Now More Than Ever, Americans Must Support Oil and Natural Gas
The outbreak of COVID-19 has forced many people to put their lives into perspective. Just a few weeks ago, we were going about our lives in an era with the highest ever standard of living in history. Things were so good in America we had hypothetical crises.
Both during and after her presidential campaign, Hillary Clinton often spoke about the likelihood of President Trump starting a nuclear war if elected. Rep. Alexandria Ocasio-Cortez (D-NY) was warning that the world would end in 12 years if climate change isn’t addressed. She even went as far to say, “This is the war – this is our World War II.”
Now, unfortunately, we don’t have to imagine what a real crisis looks like.
The coronavirus crisis presents unprecedented challenges to our public health system, devastating our economy, and completely halting our way of being. This outbreak has forced America to put its manufactured crises aside. Our society has fallen back on its most basic functions that are often taken for granted and, hopefully, gained a new appreciation for them.

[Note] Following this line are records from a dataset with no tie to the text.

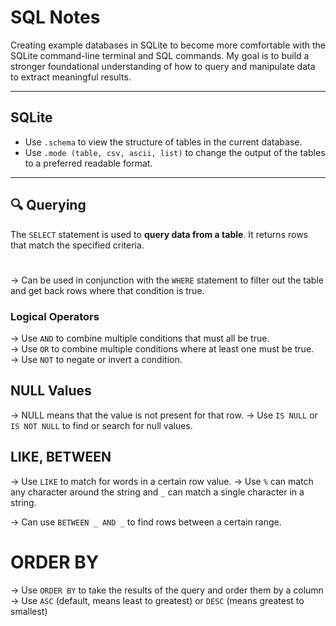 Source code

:# SQL Notes

Creating example databases in SQLite to become more comfortable with the SQLite command-line terminal and SQL commands. My goal is to build a stronger foundational understanding of how to query and manipulate data to extract meaningful results.

---

## SQLite

- Use `.schema` to view the structure of tables in the current database.
- Use `.mode (table, csv, ascii, list)` to change the output of the tables to a preferred readable format.

---

## 🔍 Querying

The `SELECT` statement is used to **query data from a table**. It returns rows that match the specified criteria.

#

-> Can be used in conjunction with the `WHERE` statement to filter out the table and get back rows where that condition is true.

### Logical Operators

-> Use `AND` to combine multiple conditions that must all be true.  
-> Use `OR` to combine multiple conditions where at least one must be true.  
-> Use `NOT` to negate or invert a condition.

## NULL Values

-> NULL means that the value is not present for that row.
-> Use `IS NULL` or `IS NOT NULL` to find or search for null values.

## LIKE, BETWEEN

-> Use `LIKE` to match for words in a certain row value.
-> Use `%` can match any character around the string and `_` can match a single character in a string.

-> Can use `BETWEEN _ AND _` to find rows between a certain range.

# ORDER BY

-> Use `ORDER BY` to take the results of the query and order them by a column
-> Use `ASC` (default, means least to greatest) or `DESC` (means greatest to smallest)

Energy has always played an indispensable role in our lives, but it’s come under the spotlight as it helps fuel our coronavirus relief efforts. This industry is powering ventilators and other vital hospital supplies; fueling the vehicles that deliver those health care supplies and the goods of businesses trying to stay afloat; and allowing the simple necessities of turning on your lights and TV.

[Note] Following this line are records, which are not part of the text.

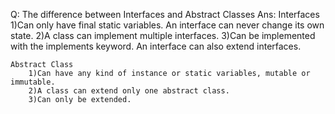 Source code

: Q: The difference between Interfaces and Abstract Classes
Ans:
    Interfaces
        1)Can only have final static variables. An interface can never change its own state.
        2)A class can implement multiple interfaces.
        3)Can be implemented with the implements keyword. An interface can also extend interfaces.

    Abstract Class
        1)Can have any kind of instance or static variables, mutable or immutable.
        2)A class can extend only one abstract class.
        3)Can only be extended.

It has never been more important that America has energy.
Recently AOC made the mistake of a rookie politician: she was too honest. In a now deleted tweet, she rejoiced at the collapse of the energy industry saying “you absolutely love to see it.” Millions losing their jobs would argue otherwise…but that isn’t her point. AOC thinks the end of the fossil fuel industry will hasten some green future.
The inadequacy of green technology (and it is completely undable to power our nation) is the subject for another article. But imagine this: what if, in addition to the coronavirus crisis, our electric grid was failing? What if our gas lines were as severe as our food lines? What if on top of death from the virus there was a spike in deaths from extreme cold or heat? AOC would be the first to summon people to the hallowed halls of Congress for the all important “hearing.” There would be admonitions and accusations and lots and lots of haughty sanctimony.
But that didn’t happen because energy workers are still doing their job. And we’ve barely even noticed. Sure, when there’s no flour at the market it makes the news. Imagine families in the dark and cold.
Sometimes we don’t notice how good life is until there’s a disruption.
In the face of a real crisis, stripped of our usual level of comfort, society has subconsciously embraced the truth that we need fossil fuels. Activists no longer have the time to seek out problems and make unproven accusations, or the emotional bandwidth to spin those baseless problems into a “crisis”. Like the rest of us, they only want an energy supply that will power America’s hospitals and enable employees to continue working from home.
Americans have united around efforts to produce as much personal protective equipment (PPE) as possible and any kind of medicine that may be able to keep us healthy. It’s no longer a concern where these products come from or how they are made. There are no protests over the fact that fossil fuels are the foundation for 80% to 90% of the pharmaceuticals we use, or that many of the surgical masks and PPE being created are made from them as well. The usual calls for renewable energy have also fallen silent – there’s no denying the need for fossil fuels, which generates 63% of America’s electricity, when lives immediately depend on it.
It’s hard to imagine what America would do in response to the coronavirus without the power supplied by our energy industry. But, if the calls of many on the left to ban fossil fuels came to fruition, that’s the reality we would currently be facing. Fortunately, President Trump has spent his time in office encouraging the natural gas and oil industry.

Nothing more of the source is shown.